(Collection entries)
....................
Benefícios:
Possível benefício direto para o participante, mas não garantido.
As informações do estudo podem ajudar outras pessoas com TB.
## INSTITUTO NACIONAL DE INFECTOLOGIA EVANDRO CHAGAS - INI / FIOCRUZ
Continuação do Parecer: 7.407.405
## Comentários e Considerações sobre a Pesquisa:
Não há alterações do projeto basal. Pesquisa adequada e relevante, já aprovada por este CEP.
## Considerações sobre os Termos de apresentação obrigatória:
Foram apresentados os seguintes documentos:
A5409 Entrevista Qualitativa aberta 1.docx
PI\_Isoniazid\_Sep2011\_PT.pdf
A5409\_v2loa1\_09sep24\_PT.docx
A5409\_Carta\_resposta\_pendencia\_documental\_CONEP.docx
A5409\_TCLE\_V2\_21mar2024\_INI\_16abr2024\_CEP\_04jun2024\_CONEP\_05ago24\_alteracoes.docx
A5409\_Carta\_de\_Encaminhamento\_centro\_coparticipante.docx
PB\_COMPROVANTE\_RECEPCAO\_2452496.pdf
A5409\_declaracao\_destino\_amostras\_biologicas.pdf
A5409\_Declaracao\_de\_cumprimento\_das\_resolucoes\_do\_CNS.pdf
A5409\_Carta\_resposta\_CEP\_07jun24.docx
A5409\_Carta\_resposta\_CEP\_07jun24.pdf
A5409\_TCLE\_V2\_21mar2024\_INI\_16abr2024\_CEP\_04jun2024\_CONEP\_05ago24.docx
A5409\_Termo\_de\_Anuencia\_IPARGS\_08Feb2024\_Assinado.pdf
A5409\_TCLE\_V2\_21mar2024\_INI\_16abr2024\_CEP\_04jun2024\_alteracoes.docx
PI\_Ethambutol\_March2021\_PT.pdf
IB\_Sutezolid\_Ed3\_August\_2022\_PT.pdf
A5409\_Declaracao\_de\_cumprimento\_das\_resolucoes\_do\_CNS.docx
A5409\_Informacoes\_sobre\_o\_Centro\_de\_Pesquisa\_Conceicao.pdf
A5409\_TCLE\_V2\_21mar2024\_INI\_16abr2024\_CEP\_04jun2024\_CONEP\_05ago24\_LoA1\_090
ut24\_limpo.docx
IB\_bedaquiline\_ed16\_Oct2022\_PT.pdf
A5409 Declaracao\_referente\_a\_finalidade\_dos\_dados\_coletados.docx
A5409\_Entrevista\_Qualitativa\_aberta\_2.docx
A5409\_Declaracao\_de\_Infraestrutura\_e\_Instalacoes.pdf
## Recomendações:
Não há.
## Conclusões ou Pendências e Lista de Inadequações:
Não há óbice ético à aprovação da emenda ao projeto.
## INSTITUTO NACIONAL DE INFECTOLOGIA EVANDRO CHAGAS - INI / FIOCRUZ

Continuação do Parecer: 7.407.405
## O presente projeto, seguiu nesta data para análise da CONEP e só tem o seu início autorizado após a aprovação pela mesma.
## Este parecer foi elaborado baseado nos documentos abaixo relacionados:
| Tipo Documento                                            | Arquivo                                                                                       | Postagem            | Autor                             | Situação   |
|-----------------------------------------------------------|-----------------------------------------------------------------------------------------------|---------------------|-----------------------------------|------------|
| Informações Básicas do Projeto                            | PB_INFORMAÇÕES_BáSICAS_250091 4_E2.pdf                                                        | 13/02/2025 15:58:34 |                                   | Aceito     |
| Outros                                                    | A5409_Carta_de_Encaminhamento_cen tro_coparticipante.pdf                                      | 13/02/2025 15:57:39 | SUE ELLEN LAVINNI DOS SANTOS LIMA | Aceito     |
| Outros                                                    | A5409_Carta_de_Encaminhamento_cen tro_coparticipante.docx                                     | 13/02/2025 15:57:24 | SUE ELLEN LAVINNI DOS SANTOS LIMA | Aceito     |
....................
The lines to output run from the one containing "Informações Básicas do" to the last line of the entries; give them back exactly.

| Informações Básicas do Projeto                            | PB_INFORMAÇÕES_BáSICAS_250091 4_E2.pdf                                                        | 13/02/2025 15:58:34 |                                   | Aceito     |
| Outros                                                    | A5409_Carta_de_Encaminhamento_cen tro_coparticipante.pdf                                      | 13/02/2025 15:57:39 | SUE ELLEN LAVINNI DOS SANTOS LIMA | Aceito     |
| Outros                                                    | A5409_Carta_de_Encaminhamento_cen tro_coparticipante.docx                                     | 13/02/2025 15:57:24 | SUE ELLEN LAVINNI DOS SANTOS LIMA | Aceito     |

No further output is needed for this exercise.